The biggest problem here is the correct definition of the neighbourhood, especially in tabular data. For images and text, it is more straightforward. Since the authors of the paper left kernel width as a hyperparameter, choosing the right one is left to the user. But how do you tune the parameter when you don’t have a ground truth? You’ll just have to try different widths, look at the explanations, and see if it makes sense. Tweak them again. But at what point are we crossing the line into tweaking the parameters to get the explanations we want?

Another main problem is similar to the problem we have with permutation importance (Part II). When sampling for the points in the locality, the current implementation of LIME uses a gaussian distribution, which ignores the relationship between the features. This can create the same *‘unlikely’* data points on which the explanation is learned.

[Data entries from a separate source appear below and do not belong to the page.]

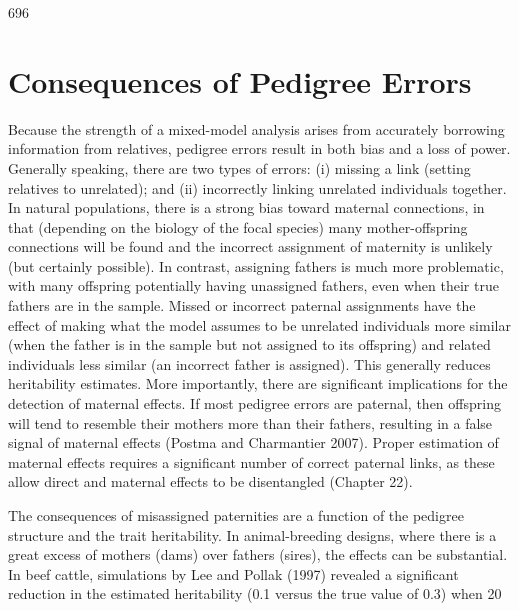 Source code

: \documentclass{article}
\begin{document}
696

\section{Consequences of Pedigree Errors}
Because the strength of a mixed-model analysis arises from accurately borrowing information from relatives, pedigree errors result in both bias and a loss of power. Generally speaking, there are two types of errors: (i) missing a link (setting relatives to unrelated); and (ii) incorrectly linking unrelated individuals together. In natural populations, there is a strong bias toward maternal connections, in that (depending on the biology of the focal species) many mother-offspring connections will be found and the incorrect assignment of maternity is unlikely (but certainly possible). In contrast, assigning fathers is much more problematic, with many offspring potentially having unassigned fathers, even when their true fathers are in the sample. Missed or incorrect paternal assignments have the effect of making what the model assumes to be unrelated individuals more similar (when the father is in the sample but not assigned to its offspring) and related individuals less similar (an incorrect father is assigned). This generally reduces heritability estimates. More importantly, there are significant implications for the detection of maternal effects. If most pedigree errors are paternal, then offspring will tend to resemble their mothers more than their fathers, resulting in a false signal of maternal effects (Postma and Charmantier 2007). Proper estimation of maternal effects requires a significant number of correct paternal links, as these allow direct and maternal effects to be disentangled (Chapter 22).

The consequences of misassigned paternities are a function of the pedigree structure and the trait heritability. In animal-breeding designs, where there is a great excess of mothers (dams) over fathers (sires), the effects can be substantial. In beef cattle, simulations by Lee and Pollak (1997) revealed a significant reduction in the estimated heritability (0.1 versus the true value of 0.3) when 20%
\end{document}
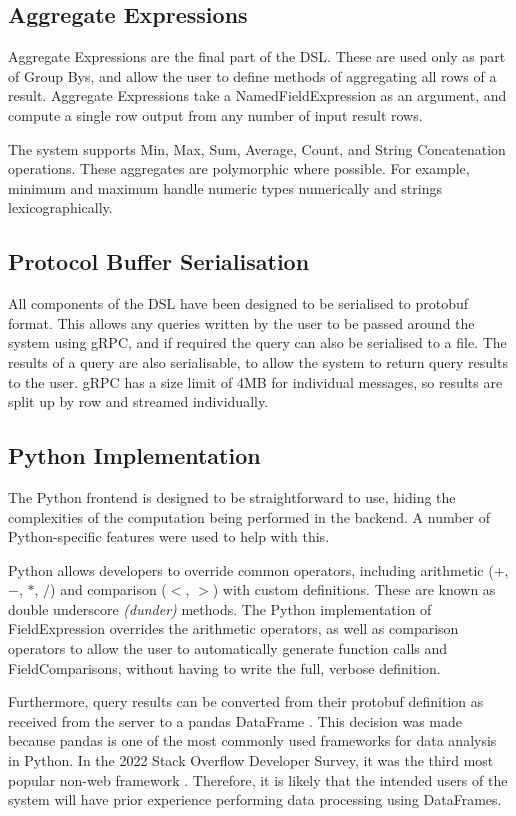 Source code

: \subsection{Aggregate Expressions}
Aggregate Expressions are the final part of the DSL. These are used only as part of Group Bys, and allow the user to define methods of aggregating all rows of a result. Aggregate Expressions take a NamedFieldExpression as an argument, and compute a single row output from any number of input result rows.

The system supports Min, Max, Sum, Average, Count, and String Concatenation operations. These aggregates are polymorphic where possible. For example, minimum and maximum handle numeric types numerically and strings lexicographically.


\subsection{Protocol Buffer Serialisation}
All components of the DSL have been designed to be serialised to protobuf format. This allows any queries written by the user to be passed around the system using gRPC, and if required the query can also be serialised to a file. The results of a query are also serialisable, to allow the system to return query results to the user. gRPC has a size limit of 4MB for individual messages, so results are split up by row and streamed individually.

\subsection{Python Implementation}
The Python frontend is designed to be straightforward to use, hiding the complexities of the computation being performed in the backend. A number of Python-specific features were used to help with this.

Python allows developers to override common operators, including arithmetic ($+$, $-$, $*$, $/$) and comparison ($<$, $>$) with custom definitions. These are known as double underscore \textit{(dunder)} methods. The Python implementation of FieldExpression overrides the arithmetic operators, as well as comparison operators to allow the user to automatically generate function calls and FieldComparisons, without having to write the full, verbose definition.

Furthermore, query results can be converted from their protobuf definition as received from the server to a pandas DataFrame \cite{reback2020pandas}. This decision was made because pandas is one of the most commonly used frameworks for data analysis in Python. In the 2022 Stack Overflow Developer Survey, it was the third most popular non-web framework \cite{stackoverflowsurvey2022}. Therefore, it is likely that the intended users of the system will have prior experience performing data processing using DataFrames.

And finally, the choice of a linear interpretable model for local explanations may not hold true for all the cases. If the decision boundary is too non-linear, the linear model might not explain it well(local fidelity may be high).

### 6) Shapely Values

Before we discuss how Shapely Values can be used for machine learning model explanation, let’s try to understand what they are. And for that, we have to take a brief detour into Game Theory.

Game Theory is one of the most fascinating branches of mathematics which deals with mathematical models of **strategic interaction **among **rational decision-makers**. When we say game, we do not mean just chess or, for that matter, monopoly. Game can be generalized into any situation where two or more players/parties are involved in a decision or series of decisions to better their position. When you look at it that way, it’s application extends to war strategies, economic strategies, poker games, pricing strategies, negotiations, and contracts. The list is endless.

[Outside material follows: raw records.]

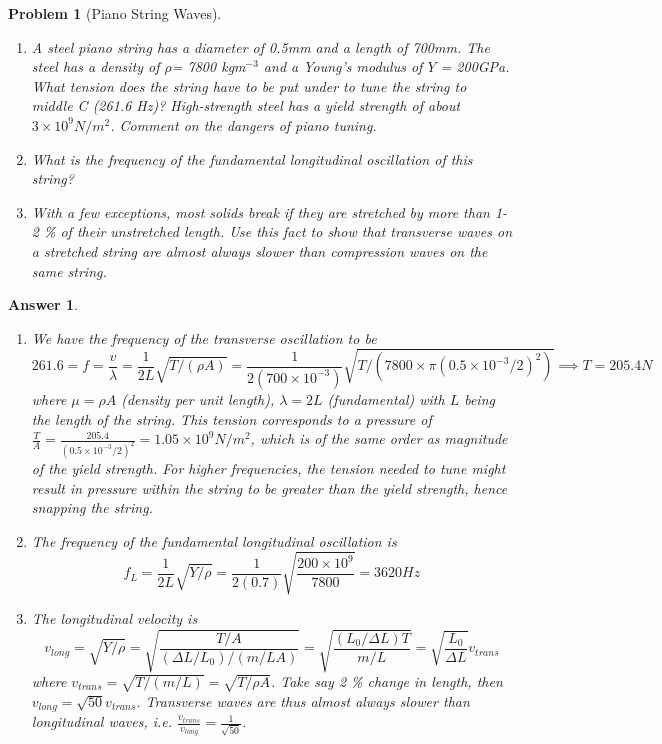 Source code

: \documentclass[a4paper]{article}
\newtheorem{ans}{Answer}[section]
\theoremstyle{new}
\newtheorem{qns}{Problem}[section]
\begin{document}
\begin{qns}[Piano String Waves]\leavevmode
\begin{enumerate}[label=(\alph*)]
\item A steel piano string has a diameter of 0.5mm and a length of 700mm. The steel has a density of $\rho$= 7800 kgm$^{-3}$ and a Young’s modulus of $Y$ = 200GPa. What tension does the string have to be put under to tune the string to middle C (261.6 Hz)? High-strength steel has a yield strength of about $3\times10^9N/m^2$. Comment on the dangers of piano tuning.
\item What is the frequency of the fundamental longitudinal oscillation of this string?
\item With a few exceptions, most solids break if they are stretched by more than 1-2 \% of their unstretched length. Use this fact to show that transverse waves on a stretched string are almost always slower than compression waves on the same string.
\end{enumerate}
\end{qns}
\begin{ans}\leavevmode
\begin{enumerate}[label=(\alph*)]
\item We have the frequency of the transverse oscillation to be $$261.6=f=\frac{v}{\lambda}=\frac{1}{2L}\sqrt{T/(\rho A)}=\frac{1}{2(700\times10^{-3})}\sqrt{T/(7800\times\pi(0.5\times10^{-3}/2)^2)}\implies T=205.4 N$$ where $\mu=\rho A$ (density per unit length), $\lambda=2L$ (fundamental) with $L$ being the length of the string. This tension corresponds to a pressure of $\frac{T}{A}=\frac{205.4}{(0.5\times10^{-3}/2)^2}=1.05\times10^9N/m^2$, which is of the same order as magnitude of the yield strength. For higher frequencies, the tension needed to tune might result in pressure within the string to be greater than the yield strength, hence snapping the string.
\item The frequency of the fundamental longitudinal oscillation is $$f_L=\frac{1}{2L}\sqrt{Y/\rho}=\frac{1}{2(0.7)}\sqrt{\frac{200\times10^9}{7800}}=3620 Hz$$
\item The longitudinal velocity is 
$$v_{long}=\sqrt{Y/\rho}=\sqrt{\frac{T/A}{(\Delta L/L_0)/(m/LA)}}=\sqrt{\frac{(L_0/\Delta L)T}{m/L}}=\sqrt{\frac{L_0}{\Delta L}}v_{trans}$$
where $v_{trans}=\sqrt{T/(m/L)}=\sqrt{T/\rho A}$. Take say 2 \% change in length, then $v_{long}=\sqrt{50}v_{trans}$. Transverse waves are thus almost always slower than longitudinal waves, i.e. $\frac{v_{trans}}{v_{long}}=\frac{1}{\sqrt{50}}$. 
\end{enumerate}
\end{ans}
\end{document}
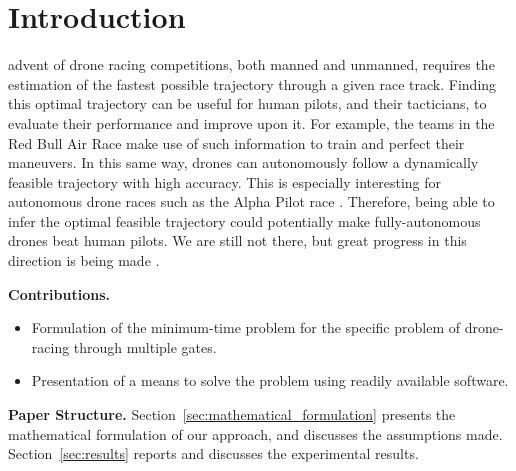
\section{Introduction}
\label{sec:introduction}

  advent of drone racing competitions, both manned and unmanned, requires the estimation of the fastest possible trajectory through a given race track.
 Finding this optimal trajectory can be useful for human pilots, and their tacticians, to evaluate their performance and improve upon it.
 For example, the teams in the Red Bull Air Race \cite{redbull} make use of such information to train and perfect their maneuvers.
 In this same way, drones can autonomously follow a dynamically feasible trajectory with high accuracy.
 This is especially interesting for autonomous drone races such as the Alpha Pilot race \cite{AlphaPilot}.
 Therefore, being able to infer the optimal feasible trajectory could potentially make fully-autonomous drones beat human pilots.
 We are still not there, but great progress in this direction is being made \cite{delmerico2019we}.

{\bf Contributions.}
\begin{itemize}
  \item Formulation of the minimum-time problem for the specific problem of drone-racing through multiple gates.
  \item Presentation of a means to solve the problem using readily available software.
\end{itemize}

{\bf Paper Structure.}
Section~\ref{sec:mathematical_formulation} presents the mathematical formulation of our approach, and discusses the assumptions made.
Section~\ref{sec:results} reports and discusses the experimental results.
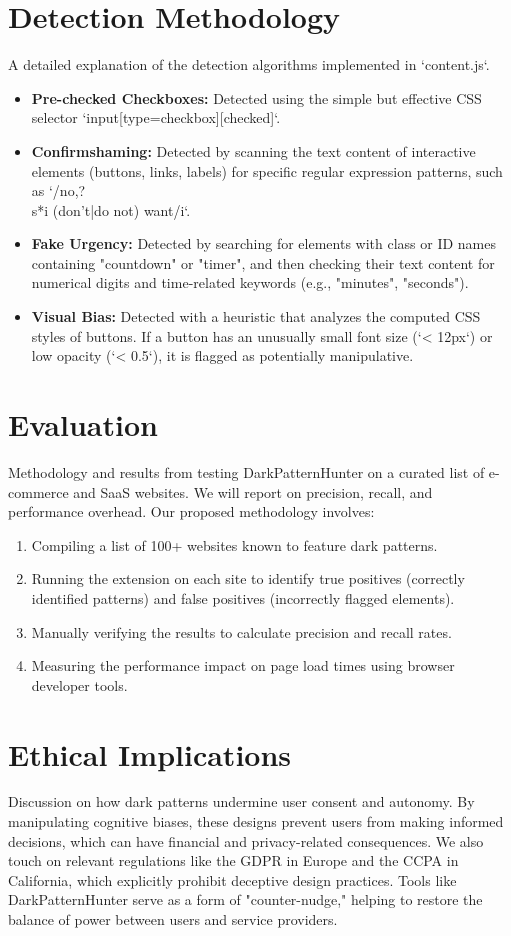 \documentclass[journal]{IEEEtran}
\begin{document}
\section{Detection Methodology}
A detailed explanation of the detection algorithms implemented in `content.js`.
\begin{itemize}
    \item \textbf{Pre-checked Checkboxes:} Detected using the simple but effective CSS selector `input[type=checkbox][checked]`.
    \item \textbf{Confirmshaming:} Detected by scanning the text content of interactive elements (buttons, links, labels) for specific regular expression patterns, such as `/no,?\\s*i (don't|do not) want/i`.
    \item \textbf{Fake Urgency:} Detected by searching for elements with class or ID names containing "countdown" or "timer", and then checking their text content for numerical digits and time-related keywords (e.g., "minutes", "seconds").
    \item \textbf{Visual Bias:} Detected with a heuristic that analyzes the computed CSS styles of buttons. If a button has an unusually small font size (`< 12px`) or low opacity (`< 0.5`), it is flagged as potentially manipulative.
\end{itemize}

\section{Evaluation}
Methodology and results from testing DarkPatternHunter on a curated list of e-commerce and SaaS websites. We will report on precision, recall, and performance overhead. Our proposed methodology involves:
\begin{enumerate}
    \item Compiling a list of 100+ websites known to feature dark patterns.
    \item Running the extension on each site to identify true positives (correctly identified patterns) and false positives (incorrectly flagged elements).
    \item Manually verifying the results to calculate precision and recall rates.
    \item Measuring the performance impact on page load times using browser developer tools.
\end{enumerate}

\section{Ethical Implications}
Discussion on how dark patterns undermine user consent and autonomy. By manipulating cognitive biases, these designs prevent users from making informed decisions, which can have financial and privacy-related consequences. We also touch on relevant regulations like the GDPR in Europe and the CCPA in California, which explicitly prohibit deceptive design practices. Tools like DarkPatternHunter serve as a form of "counter-nudge," helping to restore the balance of power between users and service providers.
\end{document}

But since our topic of focus is not Game Theory, we will just go over some major terms so that you’ll be able to follow the discussion. The parties participating in a **Game** are called **Players**. The different actions these players can take are called **choices**. If there is a finite set of choices for each player, there is also a finite set of combinations of choices of each player. So if each player plays a choice, it will result in an **outcome**, and if we quantify those outcomes, it’s called a **payoff**. And if we list all the combinations and the payoffs associated with it, it’s called **payoff matrix**.

There are two paradigms in Game Theory – Non-cooperative, Cooperative games. And Shapely values are an important concept in cooperative games. Let’s try to understand through an example.

Alice, Bob, and Celine share a meal. The bill came to be 90, but they didn’t want to go dutch. So to figure out what they each owe, they went to the same restaurant multiple times in different combinations and recorded how much the bill was.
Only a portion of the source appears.